A Math Puzzle:

Sometimes, in idle moments, I notice patterns in numbers I see, for instance phone numbers. For some reason, they especially relate to sums and differences and multiples of 9. (Is it just me, or do others do this, too?)

So, if I see a number that starts with 357, I might observe that 7+5-3 = 9. If it starts with 263, I notice that 6+3 = 9 (though I have to throw out the 2). If it starts with 442, that's obvious: 4-4 = 0. But for some 3-digit prefixes, you can't do that — UCLA's 825, for instance, can't yield a multiple of 9 no matter how you add or subtract any (nonempty) subset of the digits.

(1) What about the 4-digit suffixes? Is it the case that for any 4-digit suffix, you can find some nonempty subset (either 1, 2, 3, or 4 of the digits) such that, when the proper +s or -s are inserted, you can get a multiple of 9? My office suffix, 3926, is too easy, since 9 alone is a multiple of 9, as of course is 3+6. What about others?

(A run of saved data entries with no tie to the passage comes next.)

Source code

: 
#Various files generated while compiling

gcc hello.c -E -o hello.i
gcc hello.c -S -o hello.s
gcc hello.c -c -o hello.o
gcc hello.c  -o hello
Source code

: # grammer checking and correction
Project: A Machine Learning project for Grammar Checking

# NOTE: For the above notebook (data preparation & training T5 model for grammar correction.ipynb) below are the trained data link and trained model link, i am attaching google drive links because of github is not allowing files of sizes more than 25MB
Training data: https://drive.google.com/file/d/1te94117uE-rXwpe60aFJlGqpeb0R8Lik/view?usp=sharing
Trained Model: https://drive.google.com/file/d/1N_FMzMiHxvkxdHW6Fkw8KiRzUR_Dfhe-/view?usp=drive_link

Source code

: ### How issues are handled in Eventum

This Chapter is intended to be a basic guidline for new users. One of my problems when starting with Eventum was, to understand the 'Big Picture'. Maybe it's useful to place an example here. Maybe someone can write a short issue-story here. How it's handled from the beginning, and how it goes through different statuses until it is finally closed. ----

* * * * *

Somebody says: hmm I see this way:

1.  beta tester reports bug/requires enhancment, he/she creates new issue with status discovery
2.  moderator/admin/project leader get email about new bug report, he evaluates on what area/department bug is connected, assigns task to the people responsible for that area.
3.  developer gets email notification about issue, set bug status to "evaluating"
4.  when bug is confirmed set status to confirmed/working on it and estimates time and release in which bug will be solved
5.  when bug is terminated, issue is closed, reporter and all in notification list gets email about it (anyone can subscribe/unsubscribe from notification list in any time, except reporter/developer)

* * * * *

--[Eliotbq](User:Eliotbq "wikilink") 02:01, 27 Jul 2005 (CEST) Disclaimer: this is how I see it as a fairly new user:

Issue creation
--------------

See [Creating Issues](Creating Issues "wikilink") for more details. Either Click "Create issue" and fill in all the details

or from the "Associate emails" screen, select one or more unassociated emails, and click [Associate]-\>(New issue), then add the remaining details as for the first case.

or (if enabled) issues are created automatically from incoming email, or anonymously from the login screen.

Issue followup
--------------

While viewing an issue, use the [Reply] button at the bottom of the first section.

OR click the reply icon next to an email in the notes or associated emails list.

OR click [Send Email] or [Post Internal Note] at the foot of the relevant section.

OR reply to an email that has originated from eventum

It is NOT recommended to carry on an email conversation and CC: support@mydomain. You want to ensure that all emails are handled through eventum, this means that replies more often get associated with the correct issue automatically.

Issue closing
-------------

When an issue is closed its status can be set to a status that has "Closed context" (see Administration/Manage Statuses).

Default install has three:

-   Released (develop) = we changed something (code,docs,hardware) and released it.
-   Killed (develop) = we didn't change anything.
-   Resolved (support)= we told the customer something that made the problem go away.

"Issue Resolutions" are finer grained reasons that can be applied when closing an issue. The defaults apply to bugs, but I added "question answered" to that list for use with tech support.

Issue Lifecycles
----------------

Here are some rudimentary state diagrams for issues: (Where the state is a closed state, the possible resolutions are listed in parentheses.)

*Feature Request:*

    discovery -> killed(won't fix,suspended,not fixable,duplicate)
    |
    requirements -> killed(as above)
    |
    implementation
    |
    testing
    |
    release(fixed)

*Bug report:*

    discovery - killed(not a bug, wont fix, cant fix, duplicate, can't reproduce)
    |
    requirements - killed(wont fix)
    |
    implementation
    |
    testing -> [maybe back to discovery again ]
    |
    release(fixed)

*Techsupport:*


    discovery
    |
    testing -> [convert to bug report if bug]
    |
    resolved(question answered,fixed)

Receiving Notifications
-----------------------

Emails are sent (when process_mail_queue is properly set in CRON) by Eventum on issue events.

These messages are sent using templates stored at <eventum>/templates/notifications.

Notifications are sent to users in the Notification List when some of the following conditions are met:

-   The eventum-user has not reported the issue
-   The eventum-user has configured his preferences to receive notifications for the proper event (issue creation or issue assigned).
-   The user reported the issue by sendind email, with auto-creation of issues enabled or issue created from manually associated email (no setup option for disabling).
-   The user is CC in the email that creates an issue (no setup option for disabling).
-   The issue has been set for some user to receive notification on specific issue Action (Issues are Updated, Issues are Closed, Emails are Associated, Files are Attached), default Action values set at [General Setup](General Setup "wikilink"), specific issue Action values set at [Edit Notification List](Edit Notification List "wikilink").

(2) More generally, say that you're looking for multiples of some number N (or, if you want to make it less general, use N=29). What is the lowest number X such that for any X positive integers, it is guaranteed that some nonempty subset of those X integers will, with the proper +s and -s added, yield a multiple of N? Thus, can you be sure that for any 4 integers, some subset will with the right +s and -s yield a multiple of 29? What about for any 5 integers? For any 6 integers?

REMINDERS: (A) Only addition and subtraction will qualify. Don't tell me how you can get the result using square roots or multiplication or what have you.

(B) As one of the examples illustrates, it's OK to get to a multiple of N by getting to 0, and subtracting two equal digits if necessary.

(C) Remember that the problem isn't asking for specific sets of positive integers that can be used to get to a multiple of N. It's asking for the lowest number X such thar any set of X integers will be guaranteed to yield a multiple of N (i.e., if you take some nonempty subset of the integers, and throw in +s and -s in the right places, the result will be a multiple of N).

I've deleted the comments posted before this clarification was added.